限界などとうに超え、それでも自分の“性癖”を信じて耐え、相手の怒りの一撃を待った。
自分では捕えきれないから。
隙のある大技をあえて受けて、ようやく捕まえた。
逆撫偕楽だけじゃない。
狂気的ですらある。
理解しがたい、執念。
そこまでして、神室秀青が逆撫偕楽を掴みたかった理由は、至ってシンプル。
「こうして捕まえちまえば…げはっ…位置交換もクソもねぇよなぁ‼」
「こ…の、クソガキがっ‼」
これが、『推定有罪』への数少ない対応策。
元より捕まえていれば、位置交換をしたところで状況は変えられない。
逆撫偕楽は、今まで幾度となくこの対応策を取られてきた。
だからこそ。
(……馬鹿がっ! 今のうちに調子に乗ってろ。)
掴まれた後の対応策を、取っていなかったわけではなかった。
ゆっくりと、特殊警棒の持ち手、密かに仕込まれているボタンに指をかける。
(喰らえっ!)
ボタンを押した。
「うぎゃあっっ⁉」
瞬間、神室秀青の全身に、痛覚を刺されたような痛みが走った。
スタンバトン。
特殊警棒の、真の姿。
見えにくく配置したボタンを押す事で、毎秒十万ボルトの電気が流れるよう仕込まれていたのだ。

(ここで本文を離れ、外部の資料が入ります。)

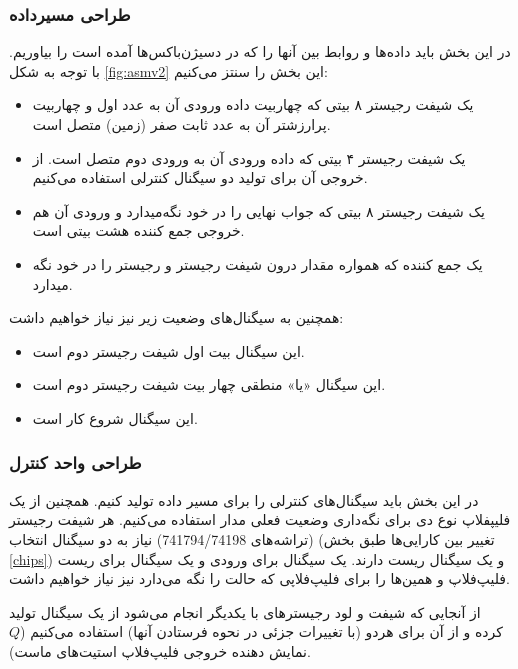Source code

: \documentclass{article}
\begin{document}
\subsubsection{طراحی مسیرداده}
در این بخش باید داده‌ها و روابط بین آنها را که در دسیژن‌باکس‌ها آمده است را بیاوریم. با توجه به شکل \ref{fig:asmv2} این بخش را سنتز می‌کنیم:

\begin{itemize}
\item[\lr{A}]
یک شیفت رجیستر ۸ بیتی که چهاربیت داده ورودی آن به عدد اول و چهاربیت پرارزشتر آن به عدد ثابت صفر (زمین) متصل است.
\item[\lr{B}]
یک شیفت رجیستر ۴ بیتی که داده ورودی آن به ورودی دوم متصل است. از خروجی آن برای تولید دو سیگنال کنترلی استفاده می‌کنیم.
\item[\lr{C}]
یک شیفت رجیستر ۸ بیتی که جواب نهایی را در خود نگه‌میدارد و ورودی آن هم خروجی جمع کننده هشت بیتی است.
\item
یک جمع کننده که همواره مقدار درون شیفت رجیستر  و رجیستر  را در خود نگه میدارد.

\end{itemize}

همچنین به سیگنال‌های وضعیت زیر نیز نیاز خواهیم داشت:

\begin{itemize}
\item[\lr{B0}]
این سیگنال بیت اول شیفت رجیستر دوم است.
\item[\lr{ORB}]
این سیگنال «یا» منطقی چهار بیت شیفت رجیستر دوم است.
\item[\lr{S}]
این سیگنال شروع کار است.
\end{itemize}

\subsubsection{طراحی واحد کنترل}
در این بخش باید سیگنال‌های کنترلی را برای مسیر داده تولید کنیم. همچنین از یک فلیپفلاپ نوع دی برای نگه‌داری وضعیت فعلی مدار استفاده می‌کنیم. هر شیفت رجیستر (تراشه‌های 741794/74198) نیاز به دو سیگنال انتخاب (تغییر بین کارایی‌ها طبق بخش \ref{chips}) و یک سیگنال ریست دارند. یک سیگنال برای ورودی و یک سیگنال برای ریست فلیپ‌فلاپ  و همین‌ها را برای فلیپ‌فلاپی که حالت را نگه می‌دارد نیز نیاز خواهیم داشت. 

از آنجایی که شیفت و لود رجیسترهای  با یکدیگر انجام می‌شود از یک سیگنال تولید کرده و از آن برای هردو (با تغییرات جزئی در نحوه فرستادن آنها) استفاده می‌کنیم ($Q$ نمایش دهنده خروجی فلیپ‌فلاپ استیت‌های ماست).
\end{document}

これを喰らえば、いかに屈強な大漢であろうとも、すぐに気絶をするか、手を離す。
ましてや高校生になど決して耐えられるものではなかった。
しかし、『独り善がりの絶倫』。
「———ぐぁっ!」
嫌な音が響く。
神室秀青は渾身の力をふり絞り、逆撫偕楽の腕を握り潰した。
逆撫偕楽は堪らず、スタンバトンを地に落とす。
(なんだこの……ふざけた右手の握力はぁ……)
オナニーの日々によって鍛えられた右手の握力が、彼の窮地を救った。
すかさず、神室秀青は逆撫偕楽の鼻に頭突きをかました。
(チョー…パン……っ⁉)
鼻から血を噴き出し、大きく後ろに崩れる逆撫偕楽。
神室秀青は彼の腕を離し、右拳を握りしめた。
「歯ぁ食いしばれ」
数多の精液に塗れてきた拳が、躊躇なく放たれた
逆撫偕楽の顔面はへこみ、そのまま地面へと叩きつけられた。
アスファルトは割れ、力なく逆撫偕楽は沈んだ。
拳から煙を立ち昇らせ、神室秀青が彼を見下ろした。
「射精にすら希望を見出せねぇ、俺がお前に負けるかよ!」
五月二十九日(日)十六時十九分 豊島区・光が丘公園
膝から力が抜け落ちた、と感じた時には、もう尻もちをつく体勢でいた。
鈍い痛みがケツに響いた気がしたが、もう痛いとか、そんな感覚はよくわからなかった。
「……勝ったぁー」
力なさすぎる声に、自分で驚く。
口ん中が鉄臭いし、体がなんか動かないし。
おまけに、世界が回り始めた。
ぐるぐるぐるぐる。
段階的に回転していく景色。
地球って……ほんとに回ってたんだなぁ。
つーか、なんか周りの樹、残像してね?
「残像してね?」って、どんな言葉だよ。
「あっ」
そういや、先生との約束、思いっきり破ってんじゃん。
すげー今更臭ぇけど。
まーいっかぁー。
なんか眠いし。
その癖、目がギンギンなんだけど……。
わっけわかんねー。
「神室っちー!」
遠くからの声。
木梨さんが駆けてくるのが見えた。
先走る木梨さんの後ろを嵐山と……スーツ姿のゴツイおっさんが三名歩いている。
………誰?
「よかったぁ……神室っち、生きてたぁ……」
俺の下まで駆け寄り、胸に手を当てて涙まで浮かべてくれる木梨さんを見て、やっぱりこの子は美少女だなぁ、とか暢気なことを考えてしまう。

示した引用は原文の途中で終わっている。